STARK liefert Loitering Munition an nordeuropäischen NATO-Kunden

Waldemar Geiger

Anzeige

Das auf die Entwicklung von Strike-Drohnen spezialisierte deutsche Defence-Tech-Unternehmen STARK hat einen weiteren Vertrag für die Lieferung von Loitering Munition mit einem europäischen NATO-Land abgeschlossen. Wie das Unternehmen in einer heute veröffentlichten Mitteilung schreibt, erfolgte der Vertragsabschluss Anfang Februar. Die Lieferung der ersten Systeme ist ebenfalls für Februar geplant. Mit dem Abschluss der Lieferverpflichtungen wird für Ende August gerechnet.
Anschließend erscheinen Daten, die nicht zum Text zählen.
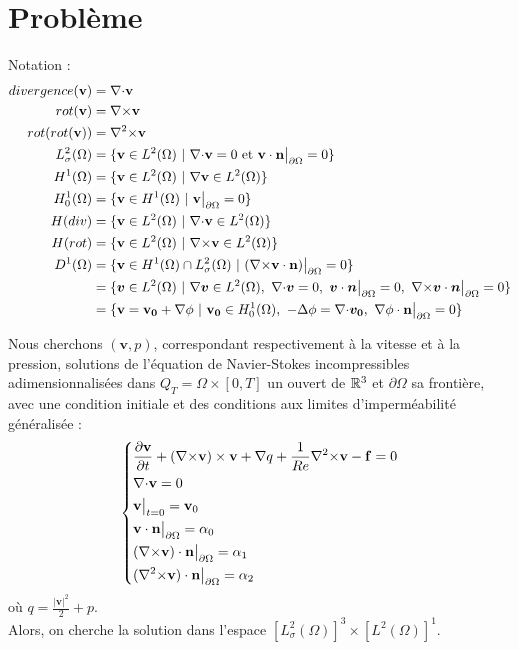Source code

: \chapter{Problème}

Notation :
\begin{align*}
divergence(\mathbf{v})&=\div \mathbf{v}\\
rot(\mathbf{v})&=\rot \mathbf{v}\\
rot(rot(\mathbf{v}))&=\rott \mathbf{v}\\
L^2_\sigma(\Omega) &= \{\mathbf{v} \in L^2(\Omega)\ |\ \div \mathbf{v} = 0\text{ et }\mathbf{v}\cdot \mathbf{n}\restr = 0 \}\\
H^1(\Omega) &= \{\mathbf{v} \in L^2(\Omega)\ |\ \grad \mathbf{v}\in L^2(\Omega)\}\\
H^1_0(\Omega) &= \{\mathbf{v} \in H^1(\Omega)\ |\ \mathbf{v}\restr = 0\}\\
H(div) &= \{\mathbf{v} \in L^2(\Omega)\ |\ \div\mathbf{v} \in L^2(\Omega) \}\\
H(rot) &= \{\mathbf{v} \in L^2(\Omega)\ |\ \rot\mathbf{v} \in L^2(\Omega) \}\\
D^1(\Omega) &= \{\mathbf{v} \in H^1(\Omega)\cap L^2_\sigma(\Omega)\ |\ (\rot \mathbf{v}\cdot \mathbf{n})\restr = 0  \}\\
&=\{\bm{v}\in L^2(\Omega)\ |\ \grad\bm{v}\in L^2(\Omega),\ \div\bm{v}=0,\ \bm{v}\cdot\bm{n}\restr = 0,\ \rot\bm{v}\cdot\bm{n}\restr = 0\}\\
&=\{\mathbf{v}=\mathbf{v_0}+\grad\phi\ |\ \mathbf{v_0}\in H^1_0(\Omega),\ -\laplace\phi=\div\bm{v_0},\ \grad\phi\cdot \mathbf{n}\restr = 0 \}
\end{align*}

Nous cherchons $(\mathbf{v},p)$, correspondant respectivement à la vitesse et à la pression, solutions de l'équation de Navier-Stokes incompressibles adimensionnalisées dans $Q_T=\Omega\times[0,T]$ un ouvert de ${\mathbb{R}}^3$ et $\partial\Omega$ sa frontière, avec une condition initiale et des conditions aux limites d'imperméabilité généralisée :
\begin{equation}\label{depart}
\left\{\begin{aligned}
&\frac{\partial \mathbf{v}}{\partial t} + ({\nabla\times}  \mathbf{v})\times \mathbf{v} + {\nabla} q + \frac{1}{Re}{\nabla^2\times}  \mathbf{v}-\mathbf{f} = 0\\
&{\nabla\cdot} \mathbf{v} = 0\\
&\mathbf{v}\big\rvert_{t=0} = \mathbf{v}_0\\
&\mathbf{v}\cdot \mathbf{n}{\big\rvert_{\partial\Omega}} = \alpha_0\\
&({\nabla\times}  \mathbf{v})\cdot \mathbf{n}{\big\rvert_{\partial\Omega}} = \alpha_1\\
&({\nabla^2\times}  \mathbf{v})\cdot \mathbf{n}{\big\rvert_{\partial\Omega}} = \alpha_2
\end{aligned}\right.
\end{equation}
où $q = \frac{|\mathbf{v}|^2}{2}+p$.\\
Alors, on cherche la solution dans l'espace $[L^2_\sigma(\Omega)]^3\times [L^2(\Omega)]^1$.\\

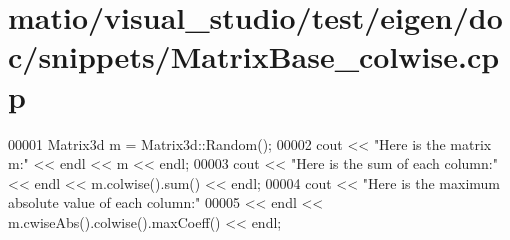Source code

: \hypertarget{matio_2visual__studio_2test_2eigen_2doc_2snippets_2_matrix_base__colwise_8cpp_source}{}\section{matio/visual\+\_\+studio/test/eigen/doc/snippets/\+Matrix\+Base\+\_\+colwise.cpp}
\label{matio_2visual__studio_2test_2eigen_2doc_2snippets_2_matrix_base__colwise_8cpp_source}

\begin{DoxyCode}
00001 Matrix3d m = Matrix3d::Random();
00002 cout << \textcolor{stringliteral}{"Here is the matrix m:"} << endl << m << endl;
00003 cout << \textcolor{stringliteral}{"Here is the sum of each column:"} << endl << m.colwise().sum() << endl;
00004 cout << \textcolor{stringliteral}{"Here is the maximum absolute value of each column:"}
00005      << endl << m.cwiseAbs().colwise().maxCoeff() << endl;
\end{DoxyCode}
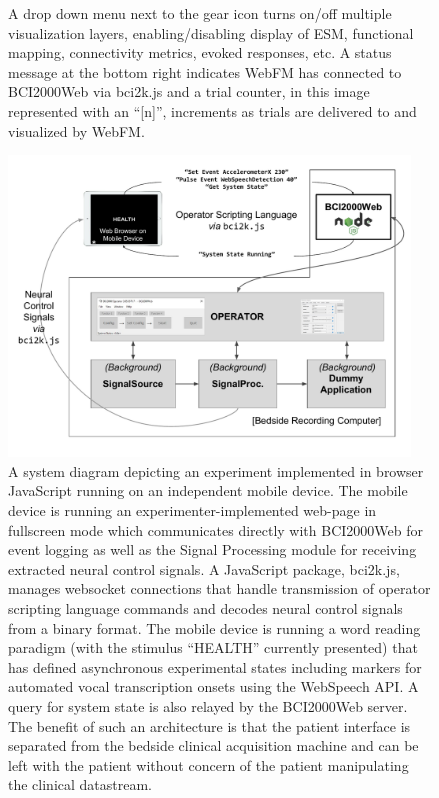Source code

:\documentclass[utf8]{frontiersSCNS}
\begin{document}
\begin{figure}[h!]
{A drop down menu next to the gear icon turns on/off multiple visualization layers, enabling/disabling display of ESM, functional mapping, connectivity metrics, evoked responses, etc.  
A status message at the bottom right indicates WebFM has connected to BCI2000Web via bci2k.js and a trial counter, in this image represented with an ``[n]'', increments as trials are delivered to and visualized by WebFM.
}\label{fig:webfm_vis}
\end{figure}

\begin{figure}[h!]
\begin{center}
\includegraphics[width=0.95\textwidth]{figures/f5_web_paradigm}%
\end{center}
\caption{A system diagram depicting an experiment implemented in browser JavaScript running on an independent mobile device.  The mobile device is running an experimenter-implemented web-page in fullscreen mode which communicates directly with BCI2000Web for event logging as well as the Signal Processing module for receiving extracted neural control signals.  A JavaScript package, bci2k.js, manages websocket connections that handle transmission of operator scripting language commands and decodes neural control signals from a binary format.  The mobile device is running a word reading paradigm (with the stimulus “HEALTH” currently presented) that has defined asynchronous experimental states including  markers for automated vocal transcription onsets using the WebSpeech API. A query for system state is also relayed by the BCI2000Web server.  The benefit of such an architecture is that the patient interface is separated from the bedside clinical acquisition machine and can be left with the patient without concern of the patient manipulating the clinical datastream.}\label{fig:web_paradigm}
\end{figure}
\end{document}
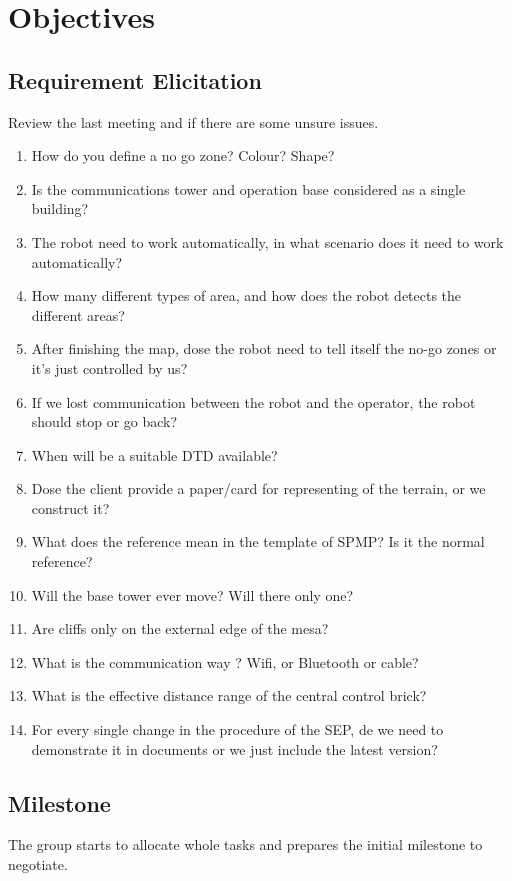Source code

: \documentclass[a4paper] {article}
\begin{document}
	\section{Objectives}
	\subsection{Requirement Elicitation}			
	Review the last meeting and if there are some unsure issues.
	
	\begin{enumerate}
	\item How do you define a no go zone? Colour? Shape?
	\item Is the communications tower and operation base considered as a single building?
	\item The robot need to work automatically, in what scenario does it need to work automatically?
	\item How many different types of area, and how does the robot detects the different areas? 
	\item After finishing the map, dose the robot need to tell itself the no-go zones or it's just controlled by us?
	\item If we lost communication between the robot and the operator, the robot should stop or go back?
	\item When will be a suitable DTD available?
	\item Dose the client provide a paper/card for representing of the terrain, or we construct it?
	\item What does the reference mean in the template of SPMP? Is it the normal reference?
	\item Will the base tower ever move? Will there only one?
	\item Are cliffs only on the external edge of the mesa?
	\item What is the communication way ? Wifi, or Bluetooth or cable?
	\item What is the effective distance range of the central control brick?
	\item For every single change in the procedure of the SEP, de we need to demonstrate it in documents or we just include the latest version?
\end{enumerate}
	
	\subsection{Milestone}
	The group starts to allocate whole tasks and prepares the initial milestone to negotiate.
\end{document}
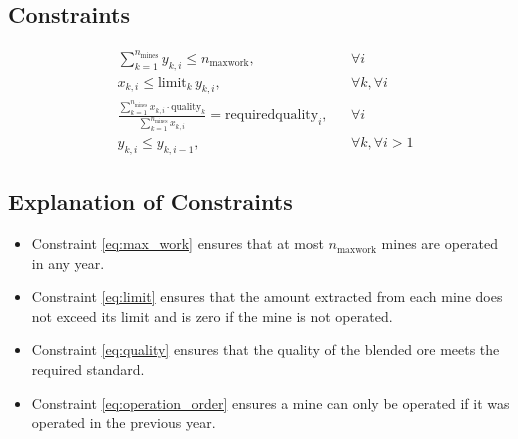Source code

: \documentclass{article}
\begin{document}
\subsection*{Constraints}
\begin{align}
    & \sum_{k=1}^{n_{\text{mines}}} y_{k,i} \leq n_{\text{maxwork}}, && \forall i \label{eq:max_work}\\
    & x_{k,i} \leq \text{limit}_k \, y_{k,i}, && \forall k, \forall i \label{eq:limit}\\
    & \frac{\sum_{k=1}^{n_{\text{mines}}} x_{k,i} \cdot \text{quality}_k}{\sum_{k=1}^{n_{\text{mines}}} x_{k,i}} = \text{requiredquality}_i, && \forall i \label{eq:quality}\\
    & y_{k,i} \leq y_{k,i-1}, && \forall k, \forall i > 1 \label{eq:operation_order}
\end{align}

\subsection*{Explanation of Constraints}
\begin{itemize}
    \item Constraint \eqref{eq:max_work} ensures that at most $n_{\text{maxwork}}$ mines are operated in any year.
    \item Constraint \eqref{eq:limit} ensures that the amount extracted from each mine does not exceed its limit and is zero if the mine is not operated.
    \item Constraint \eqref{eq:quality} ensures that the quality of the blended ore meets the required standard.
    \item Constraint \eqref{eq:operation_order} ensures a mine can only be operated if it was operated in the previous year.
\end{itemize}
\end{document}
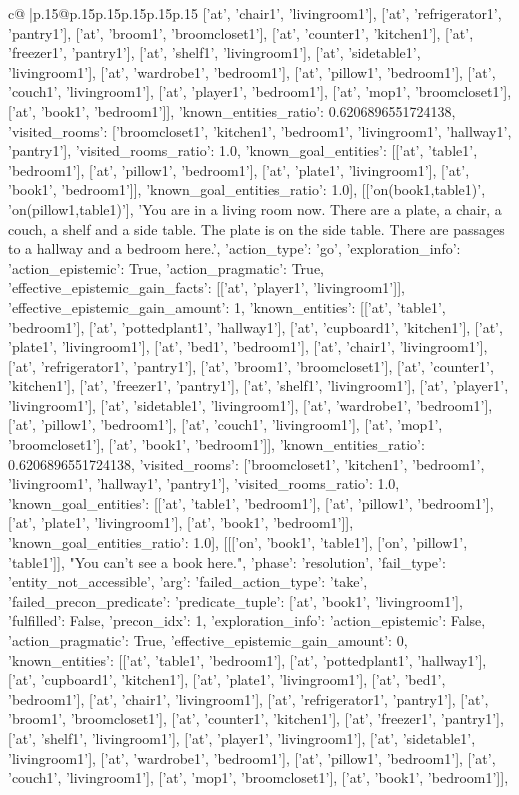 \documentclass{article}
\begin{document}
{\begin{supertabular}{c@{$\;$}|p{.15\linewidth}@{}p{.15\linewidth}p{.15\linewidth}p{.15\linewidth}p{.15\linewidth}p{.15\linewidth}}
{{{['at', 'chair1', 'livingroom1'], ['at', 'refrigerator1', 'pantry1'], ['at', 'broom1', 'broomcloset1'], ['at', 'counter1', 'kitchen1'], ['at', 'freezer1', 'pantry1'], ['at', 'shelf1', 'livingroom1'], ['at', 'sidetable1', 'livingroom1'], ['at', 'wardrobe1', 'bedroom1'], ['at', 'pillow1', 'bedroom1'], ['at', 'couch1', 'livingroom1'], ['at', 'player1', 'bedroom1'], ['at', 'mop1', 'broomcloset1'], ['at', 'book1', 'bedroom1']], 'known_entities_ratio': 0.6206896551724138, 'visited_rooms': ['broomcloset1', 'kitchen1', 'bedroom1', 'livingroom1', 'hallway1', 'pantry1'], 'visited_rooms_ratio': 1.0, 'known_goal_entities': [['at', 'table1', 'bedroom1'], ['at', 'pillow1', 'bedroom1'], ['at', 'plate1', 'livingroom1'], ['at', 'book1', 'bedroom1']], 'known_goal_entities_ratio': 1.0}}], [['on(book1,table1)', 'on(pillow1,table1)'], 'You are in a living room now. There are a plate, a chair, a couch, a shelf and a side table. The plate is on the side table. There are passages to a hallway and a bedroom here.', {'action_type': 'go', 'exploration_info': {'action_epistemic': True, 'action_pragmatic': True, 'effective_epistemic_gain_facts': [['at', 'player1', 'livingroom1']], 'effective_epistemic_gain_amount': 1, 'known_entities': [['at', 'table1', 'bedroom1'], ['at', 'pottedplant1', 'hallway1'], ['at', 'cupboard1', 'kitchen1'], ['at', 'plate1', 'livingroom1'], ['at', 'bed1', 'bedroom1'], ['at', 'chair1', 'livingroom1'], ['at', 'refrigerator1', 'pantry1'], ['at', 'broom1', 'broomcloset1'], ['at', 'counter1', 'kitchen1'], ['at', 'freezer1', 'pantry1'], ['at', 'shelf1', 'livingroom1'], ['at', 'player1', 'livingroom1'], ['at', 'sidetable1', 'livingroom1'], ['at', 'wardrobe1', 'bedroom1'], ['at', 'pillow1', 'bedroom1'], ['at', 'couch1', 'livingroom1'], ['at', 'mop1', 'broomcloset1'], ['at', 'book1', 'bedroom1']], 'known_entities_ratio': 0.6206896551724138, 'visited_rooms': ['broomcloset1', 'kitchen1', 'bedroom1', 'livingroom1', 'hallway1', 'pantry1'], 'visited_rooms_ratio': 1.0, 'known_goal_entities': [['at', 'table1', 'bedroom1'], ['at', 'pillow1', 'bedroom1'], ['at', 'plate1', 'livingroom1'], ['at', 'book1', 'bedroom1']], 'known_goal_entities_ratio': 1.0}}], [[['on', 'book1', 'table1'], ['on', 'pillow1', 'table1']], "You can't see a book here.", {'phase': 'resolution', 'fail_type': 'entity_not_accessible', 'arg': {'failed_action_type': 'take', 'failed_precon_predicate': {'predicate_tuple': ['at', 'book1', 'livingroom1'], 'fulfilled': False, 'precon_idx': 1}}, 'exploration_info': {'action_epistemic': False, 'action_pragmatic': True, 'effective_epistemic_gain_amount': 0, 'known_entities': [['at', 'table1', 'bedroom1'], ['at', 'pottedplant1', 'hallway1'], ['at', 'cupboard1', 'kitchen1'], ['at', 'plate1', 'livingroom1'], ['at', 'bed1', 'bedroom1'], ['at', 'chair1', 'livingroom1'], ['at', 'refrigerator1', 'pantry1'], ['at', 'broom1', 'broomcloset1'], ['at', 'counter1', 'kitchen1'], ['at', 'freezer1', 'pantry1'], ['at', 'shelf1', 'livingroom1'], ['at', 'player1', 'livingroom1'], ['at', 'sidetable1', 'livingroom1'], ['at', 'wardrobe1', 'bedroom1'], ['at', 'pillow1', 'bedroom1'], ['at', 'couch1', 'livingroom1'], ['at', 'mop1', 'broomcloset1'], ['at', 'book1', 'bedroom1']], }}}
\end{supertabular}}
\end{document}
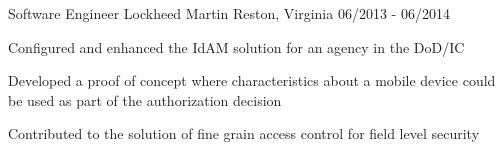 \begin{cventries}
  \cventry
    {Software Engineer} %
    {Lockheed Martin} %
    {Reston, Virginia} %
    {06/2013 - 06/2014} %
    {
      \begin{cvitems} %
        \item {Configured and enhanced the IdAM solution for an agency in the DoD/IC}
        \item {Developed a proof of concept where characteristics about a mobile device could be used as part of the authorization decision}
        \item {Contributed to the solution of fine grain access control for field level security}
      \end{cvitems}
    }

\end{cventries}
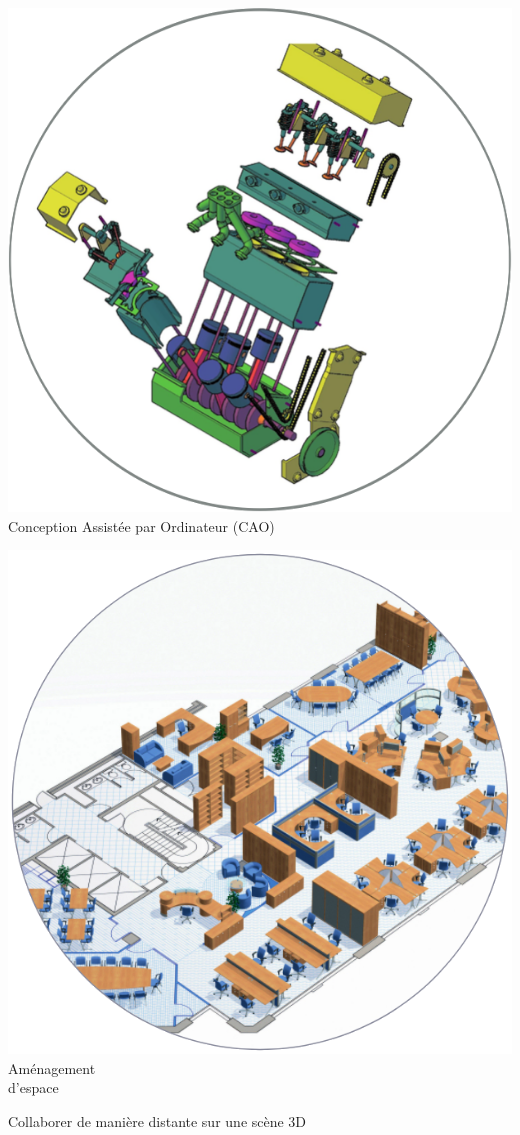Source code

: \begin{frame}{}
{\begin{minipage}{.3\textwidth}
		\includegraphics[width=\textwidth]{img/cad2.png}\\
		Conception Assistée par Ordinateur (CAO)
	\end{minipage}
	\hfill
	\begin{minipage}{.3\textwidth}
		\centering
		\includegraphics[width=\textwidth]{img/spaceplanning2.png}\\
		Aménagement \\ d'espace
	\end{minipage}}
	\vspace*{0.5cm}
	\centering
	
	Collaborer de manière distante sur une scène 3D
\end{frame}

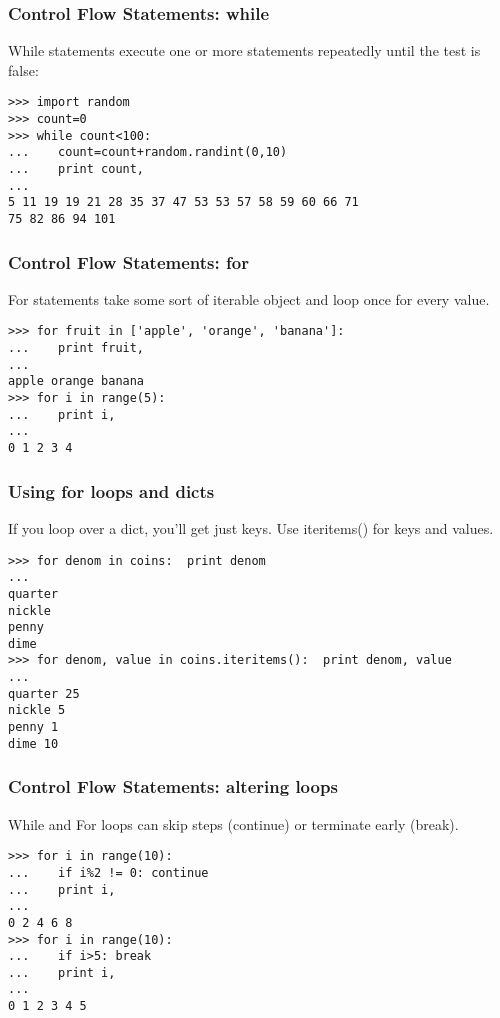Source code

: \documentclass[10pt]{beamer}
\newcommand\smallfont{\fontsize{8pt}{7.2}\selectfont}
\begin{document}
\begin{frame}[fragile]
\frametitle{Control Flow Statements: while}

While statements execute one or more statements repeatedly until the 
test is false:

\begin{verbatim}
>>> import random
>>> count=0
>>> while count<100:
...    count=count+random.randint(0,10)
...    print count,
... 
5 11 19 19 21 28 35 37 47 53 53 57 58 59 60 66 71   
75 82 86 94 101 
\end{verbatim}

\end{frame}


\begin{frame}[fragile]
\frametitle{Control Flow Statements: for}

For statements take some sort of iterable object and loop once for 
every value.

\begin{verbatim}
>>> for fruit in ['apple', 'orange', 'banana']:
...    print fruit, 
... 
apple orange banana
>>> for i in range(5):
...    print i,
... 
0 1 2 3 4 

\end{verbatim}

\end{frame}

\begin{frame}[fragile]
\frametitle{Using for loops and dicts}
If you loop over a dict, you'll get just keys.  Use iteritems() for keys and values.

\smallfont
\begin{verbatim}
>>> for denom in coins:  print denom
... 
quarter
nickle
penny
dime
>>> for denom, value in coins.iteritems():  print denom, value
... 
quarter 25
nickle 5
penny 1
dime 10

\end{verbatim}
\end{frame}


\begin{frame}[fragile]
\frametitle{Control Flow Statements: altering loops}

While and For loops can skip steps (continue) or terminate early (break).

\begin{verbatim}
>>> for i in range(10):
...    if i%2 != 0: continue
...    print i, 
... 
0 2 4 6 8
>>> for i in range(10):
...    if i>5: break
...    print i,
... 
0 1 2 3 4 5
\end{verbatim}

\end{frame}
\end{document}
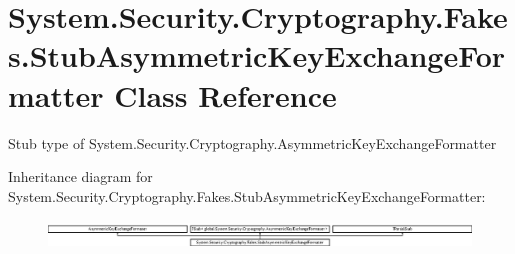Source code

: \hypertarget{class_system_1_1_security_1_1_cryptography_1_1_fakes_1_1_stub_asymmetric_key_exchange_formatter}{\section{System.\-Security.\-Cryptography.\-Fakes.\-Stub\-Asymmetric\-Key\-Exchange\-Formatter Class Reference}
\label{class_system_1_1_security_1_1_cryptography_1_1_fakes_1_1_stub_asymmetric_key_exchange_formatter}
}


Stub type of System.\-Security.\-Cryptography.\-Asymmetric\-Key\-Exchange\-Formatter 


Inheritance diagram for System.\-Security.\-Cryptography.\-Fakes.\-Stub\-Asymmetric\-Key\-Exchange\-Formatter\-:\begin{figure}[H]
\begin{center}
\leavevmode
\includegraphics[height=0.771350cm]{class_system_1_1_security_1_1_cryptography_1_1_fakes_1_1_stub_asymmetric_key_exchange_formatter}
\end{center}
\end{figure}
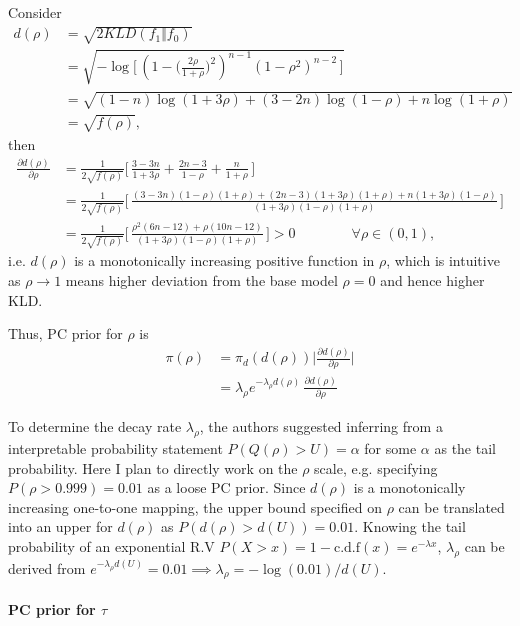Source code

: \documentclass[12pt,a4paper]{article}
\begin{document}
Consider 
\begin{align*}
d(\rho) &= \sqrt{2 KLD(f_1 \Vert f_0)} \\
&= \sqrt{- \log \big[ \, (1- \big(\frac{2\rho}{1+\rho}\big)^2 )^{n-1} (1-\rho^2)^{n-2}\, \big]} \tag{1}\\
&= \sqrt{(1-n) \log(1+3\rho) + (3-2n) \log(1-\rho) + n \log(1+\rho)}\\
&= \sqrt{f(\rho)},
\end{align*}
then 
\begin{align*}
\frac{\partial d(\rho)}{\partial\rho} &= \frac{1}{2\sqrt{f(\rho)}} \Big[\, \frac{3-3n}{1+3\rho} + \frac{2n-3}{1-\rho} + \frac{n}{1+\rho} \,\Big] \\
&= \frac{1}{2\sqrt{f(\rho)}} \Big[\, \frac{(3-3n)(1-\rho)(1+\rho) + (2n-3)(1+3\rho)(1+\rho) + n(1+3\rho)(1-\rho)}{(1+3\rho)(1-\rho)(1+\rho)}   \,\Big] \\
&= \frac{1}{2\sqrt{f(\rho)}} \Big[\, \frac{\rho^2(6n-12) + \rho(10n - 12)}{(1+3\rho)(1-\rho)(1+\rho)}\,\Big] > 0 \qquad \qquad \forall \rho \in (0, 1),
\end{align*}
i.e. $d(\rho)$ is a monotonically increasing positive function in $\rho$, which is intuitive as $\rho \to 1$ means higher deviation from the base model $\rho = 0$ and hence higher KLD. 

Thus, PC prior for $\rho$ is
\begin{align*}
\pi(\rho) &= \pi_{d}(d(\rho)) \Big \vert \frac{\partial d(\rho)}{\partial\rho} \Big \vert \\
&= \lambda_{\rho} e^{-\lambda_{\rho} d(\rho)} \, \frac{\partial d(\rho)}{\partial \rho}
\end{align*}

To determine the decay rate $\lambda_{\rho}$, the authors suggested inferring from a interpretable probability statement $P(Q(\rho) > U) = \alpha$ for some $\alpha$ as the tail probability. Here I plan to directly work on the $\rho$ scale, e.g. specifying $P(\rho > 0.999) = 0.01$ as a loose PC prior. Since $d(\rho)$ is a monotonically increasing one-to-one mapping, the upper bound specified on $\rho$ can be translated into an upper for $d(\rho)$ as $P(d(\rho) > d(U)) = 0.01$. Knowing the tail probability of an exponential R.V $P(X > x) = 1 - \text{c.d.f}(x) = e^{-\lambda x}$, $\lambda_\rho$ can be derived from $e^{-\lambda_{\rho} d(U)} = 0.01 \implies \lambda_\rho = -\log(0.01) / d(U)$.

\paragraph{PC prior for $\tau$} \\~\\
\end{document}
Auf Nachfrage von hartpunkt bestätigte das Unternehmen, dass es sich bei dem bestellten System um die Virtus handelt. Spezifischen Angaben zum Kunden wollte man jedoch mit Verweis auf die vereinbarte Vertraulichkeit nicht machen, außer, dass es sich um ein nordeuropäisches Land handelt.

Anzeige

Wie STARK schreibt, demonstriert man damit erneut seine Fähigkeit, hochwirksame unbemannte Systeme innerhalb kürzester Zeit bereitzustellen und auf akute operative Anforderungen zu reagieren. „Unser Anspruch ist es, ein langfristiger und verlässlicher Partner für verbündete Streitkräfte zu sein. Gerade im aktuellen sicherheitspolitischen Umfeld sind Geschwindigkeit, Verlässlichkeit und ein tiefes Verständnis der Einsatzrealität entscheidend“, wird Jan-Patrick Helmsen, Chief Sales Officer von STARK, in der Mitteilung zitiert. „Der Vertragsabschluss bestätigt das Vertrauen in unsere Technologie und unsere Fähigkeit, operative Anforderungen schnell und zuverlässig umzusetzen“, so Helmsen weiter.

Anzeige

Die Virtus ist ein 2 m hohes Wirkmittel mit X-förmigen Flügeln und einer Flügelspannweite von 1,8 m. An den Flügelspitzen befindet sich jeweils ein elektrisch angetriebener Propeller. Zudem verfügt die Strike-Drohne über ein Heckleitwerk mit vier kurzen, ebenfalls X-förmig angeordneten Flügeln. Das bis zu 30 kg schwere System (max. Abfluggewicht) kann nach Angaben von STARK mit einer modularen, bis zu 5 kg schweren Nutzlast bestückt werden und weist eine Flugzeit von 60 Minuten auf. Die Einsatzreichweite wird mit 80 bis 100 km angegeben.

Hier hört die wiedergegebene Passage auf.